What you should do ▸ Print the data once more, exactly as given. Drop the pictures.

--- Data section Enclosed Below ---

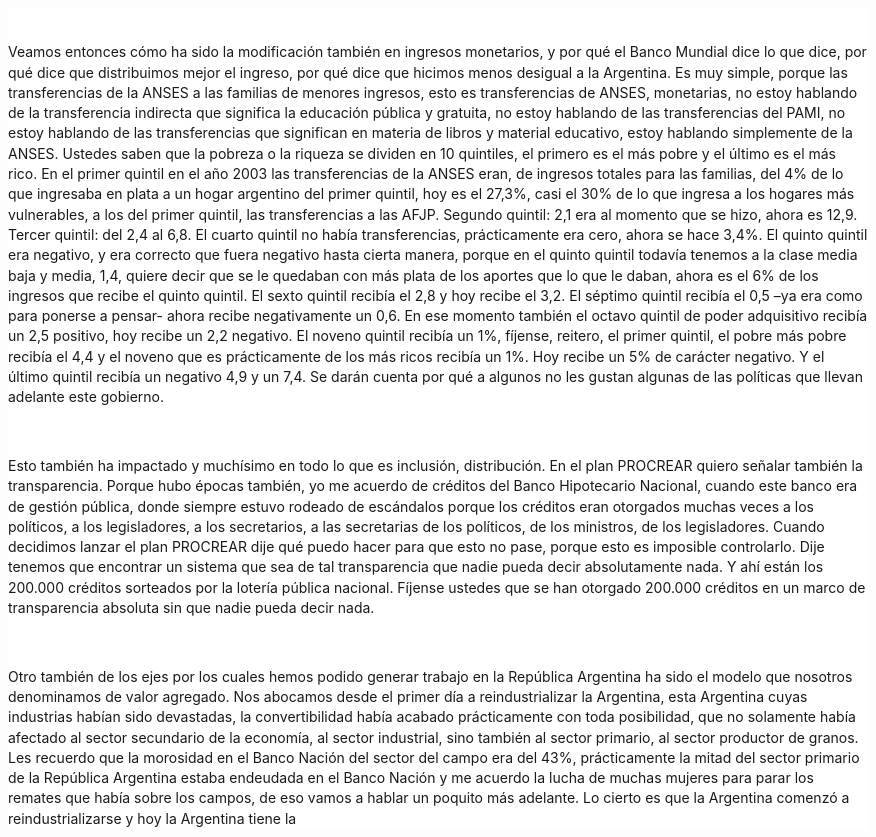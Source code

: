  

Veamos entonces cómo ha sido la modificación también en ingresos
monetarios, y por qué el Banco Mundial dice lo que dice, por qué dice
que distribuimos mejor el ingreso, por qué dice que hicimos menos
desigual a la Argentina. Es muy simple, porque las transferencias de la
ANSES a las familias de menores ingresos, esto es transferencias de
ANSES, monetarias, no estoy hablando de la transferencia indirecta que
significa la educación pública y gratuita, no estoy hablando de las
transferencias del PAMI, no estoy hablando de las transferencias que
significan en materia de libros y material educativo, estoy hablando
simplemente de la ANSES. Ustedes saben que la pobreza o la riqueza se
dividen en 10 quintiles, el primero es el más pobre y el último es el
más rico. En el primer quintil en el año 2003 las transferencias de la
ANSES eran, de ingresos totales para las familias, del 4% de lo que
ingresaba en plata a un hogar argentino del primer quintil, hoy es el
27,3%, casi el 30% de lo que ingresa a los hogares más vulnerables, a
los del primer quintil, las transferencias a las AFJP. Segundo quintil:
2,1 era al momento que se hizo, ahora es 12,9. Tercer quintil: del 2,4
al 6,8. El cuarto quintil no había transferencias, prácticamente era
cero, ahora se hace 3,4%. El quinto quintil era negativo, y era correcto
que fuera negativo hasta cierta manera, porque en el quinto quintil
todavía tenemos a la clase media baja y media, 1,4, quiere decir que se
le quedaban con más plata de los aportes que lo que le daban, ahora es
el 6% de los ingresos que recibe el quinto quintil. El sexto quintil
recibía el 2,8 y hoy recibe el 3,2. El séptimo quintil recibía el 0,5
–ya era como para ponerse a pensar- ahora recibe negativamente un 0,6.
En ese momento también el octavo quintil de poder adquisitivo recibía un
2,5 positivo, hoy recibe un 2,2 negativo. El noveno quintil recibía un
1%, fíjense, reitero, el primer quintil, el pobre más pobre recibía el
4,4 y el noveno que es prácticamente de los más ricos recibía un 1%. Hoy
recibe un 5% de carácter negativo. Y el último quintil recibía un
negativo 4,9 y un 7,4. Se darán cuenta por qué a algunos no les gustan
algunas de las políticas que llevan adelante este gobierno.

 

Esto también ha impactado y muchísimo en todo lo que es inclusión,
distribución. En el plan PROCREAR quiero señalar también la
transparencia. Porque hubo épocas también, yo me acuerdo de créditos del
Banco Hipotecario Nacional, cuando este banco era de gestión pública,
donde siempre estuvo rodeado de escándalos porque los créditos eran
otorgados muchas veces a los políticos, a los legisladores, a los
secretarios, a las secretarias de los políticos, de los ministros, de
los legisladores. Cuando decidimos lanzar el plan PROCREAR dije qué
puedo hacer para que esto no pase, porque esto es imposible controlarlo.
Dije tenemos que encontrar un sistema que sea de tal transparencia que
nadie pueda decir absolutamente nada. Y ahí están los 200.000 créditos
sorteados por la lotería pública nacional. Fíjense ustedes que se han
otorgado 200.000 créditos en un marco de transparencia absoluta sin que
nadie pueda decir nada.

 

Otro también de los ejes por los cuales hemos podido generar trabajo en
la República Argentina ha sido el modelo que nosotros denominamos de
valor agregado. Nos abocamos desde el primer día a reindustrializar la
Argentina, esta Argentina cuyas industrias habían sido devastadas, la
convertibilidad había acabado prácticamente con toda posibilidad, que no
solamente había afectado al sector secundario de la economía, al sector
industrial, sino también al sector primario, al sector productor de
granos. Les recuerdo que la morosidad en el Banco Nación del sector del
campo era del 43%, prácticamente la mitad del sector primario de la
República Argentina estaba endeudada en el Banco Nación y me acuerdo la
lucha de muchas mujeres para parar los remates que había sobre los
campos, de eso vamos a hablar un poquito más adelante. Lo cierto es que
la Argentina comenzó a reindustrializarse y hoy la Argentina tiene la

--- End of Enclosed Data section ---

Task solution ▸
Source code

:  

Veamos entonces cómo ha sido la modificación también en ingresos
monetarios, y por qué el Banco Mundial dice lo que dice, por qué dice
que distribuimos mejor el ingreso, por qué dice que hicimos menos
desigual a la Argentina. Es muy simple, porque las transferencias de la
ANSES a las familias de menores ingresos, esto es transferencias de
ANSES, monetarias, no estoy hablando de la transferencia indirecta que
significa la educación pública y gratuita, no estoy hablando de las
transferencias del PAMI, no estoy hablando de las transferencias que
significan en materia de libros y material educativo, estoy hablando
simplemente de la ANSES. Ustedes saben que la pobreza o la riqueza se
dividen en 10 quintiles, el primero es el más pobre y el último es el
más rico. En el primer quintil en el año 2003 las transferencias de la
ANSES eran, de ingresos totales para las familias, del 4% de lo que
ingresaba en plata a un hogar argentino del primer quintil, hoy es el
27,3%, casi el 30% de lo que ingresa a los hogares más vulnerables, a
los del primer quintil, las transferencias a las AFJP. Segundo quintil:
2,1 era al momento que se hizo, ahora es 12,9. Tercer quintil: del 2,4
al 6,8. El cuarto quintil no había transferencias, prácticamente era
cero, ahora se hace 3,4%. El quinto quintil era negativo, y era correcto
que fuera negativo hasta cierta manera, porque en el quinto quintil
todavía tenemos a la clase media baja y media, 1,4, quiere decir que se
le quedaban con más plata de los aportes que lo que le daban, ahora es
el 6% de los ingresos que recibe el quinto quintil. El sexto quintil
recibía el 2,8 y hoy recibe el 3,2. El séptimo quintil recibía el 0,5
–ya era como para ponerse a pensar- ahora recibe negativamente un 0,6.
En ese momento también el octavo quintil de poder adquisitivo recibía un
2,5 positivo, hoy recibe un 2,2 negativo. El noveno quintil recibía un
1%, fíjense, reitero, el primer quintil, el pobre más pobre recibía el
4,4 y el noveno que es prácticamente de los más ricos recibía un 1%. Hoy
recibe un 5% de carácter negativo. Y el último quintil recibía un
negativo 4,9 y un 7,4. Se darán cuenta por qué a algunos no les gustan
algunas de las políticas que llevan adelante este gobierno.

 

Esto también ha impactado y muchísimo en todo lo que es inclusión,
distribución. En el plan PROCREAR quiero señalar también la
transparencia. Porque hubo épocas también, yo me acuerdo de créditos del
Banco Hipotecario Nacional, cuando este banco era de gestión pública,
donde siempre estuvo rodeado de escándalos porque los créditos eran
otorgados muchas veces a los políticos, a los legisladores, a los
secretarios, a las secretarias de los políticos, de los ministros, de
los legisladores. Cuando decidimos lanzar el plan PROCREAR dije qué
puedo hacer para que esto no pase, porque esto es imposible controlarlo.
Dije tenemos que encontrar un sistema que sea de tal transparencia que
nadie pueda decir absolutamente nada. Y ahí están los 200.000 créditos
sorteados por la lotería pública nacional. Fíjense ustedes que se han
otorgado 200.000 créditos en un marco de transparencia absoluta sin que
nadie pueda decir nada.

 

Otro también de los ejes por los cuales hemos podido generar trabajo en
la República Argentina ha sido el modelo que nosotros denominamos de
valor agregado. Nos abocamos desde el primer día a reindustrializar la
Argentina, esta Argentina cuyas industrias habían sido devastadas, la
convertibilidad había acabado prácticamente con toda posibilidad, que no
solamente había afectado al sector secundario de la economía, al sector
industrial, sino también al sector primario, al sector productor de
granos. Les recuerdo que la morosidad en el Banco Nación del sector del
campo era del 43%, prácticamente la mitad del sector primario de la
República Argentina estaba endeudada en el Banco Nación y me acuerdo la
lucha de muchas mujeres para parar los remates que había sobre los
campos, de eso vamos a hablar un poquito más adelante. Lo cierto es que
la Argentina comenzó a reindustrializarse y hoy la Argentina tiene la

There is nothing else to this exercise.